Print the line that contains "Notice that system" and every line after it through the last line of the records below, exactly as written and nothing else.

Data in this exercise Start Marker

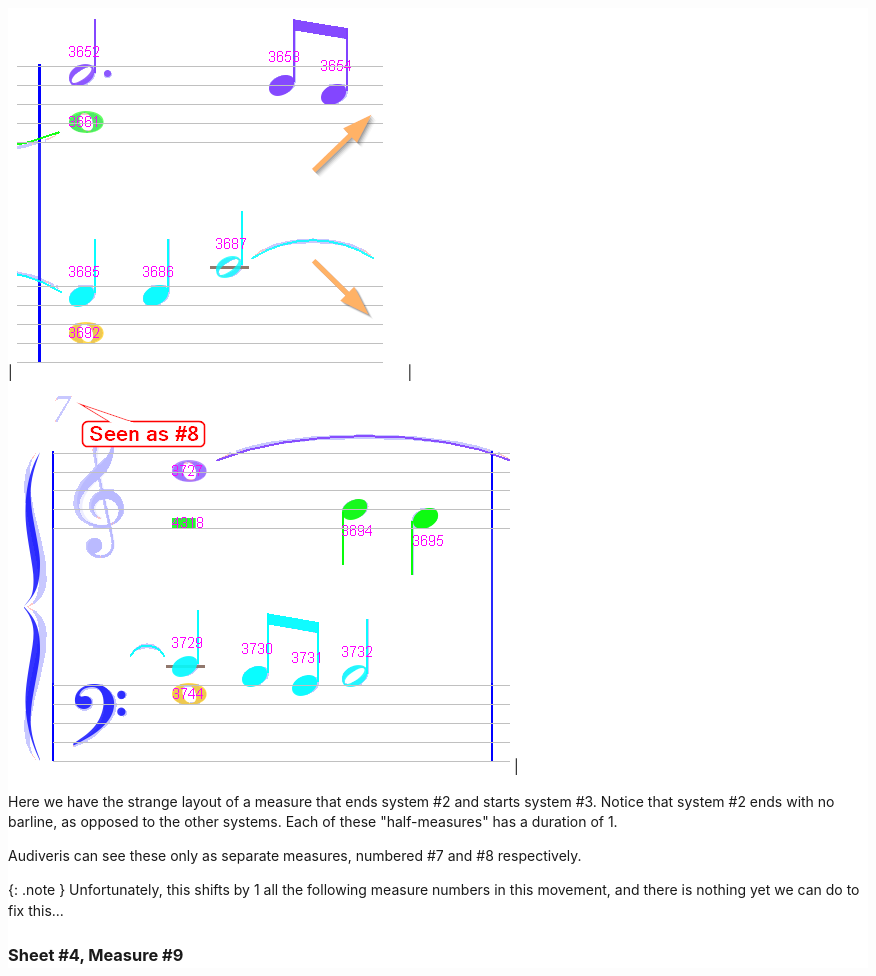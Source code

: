 | ![](sheet4_m7.png) | ![](sheet4_m8.png) |

Here we have the strange layout of a measure that ends system #2 and starts system #3.
Notice that system #2 ends with no barline, as opposed to the other systems.
Each of these "half-measures" has a duration of 1.

Audiveris can see these only as separate measures, numbered #7 and #8 respectively.   

{: .note }
Unfortunately, this shifts by 1 all the following measure numbers in this movement,
and there is nothing yet we can do to fix this...

### Sheet #4, Measure #9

Data in this exercise End Marker

Solution to the exercise:
Notice that system #2 ends with no barline, as opposed to the other systems.
Each of these "half-measures" has a duration of 1.

Audiveris can see these only as separate measures, numbered #7 and #8 respectively.   

{: .note }
Unfortunately, this shifts by 1 all the following measure numbers in this movement,
and there is nothing yet we can do to fix this...

### Sheet #4, Measure #9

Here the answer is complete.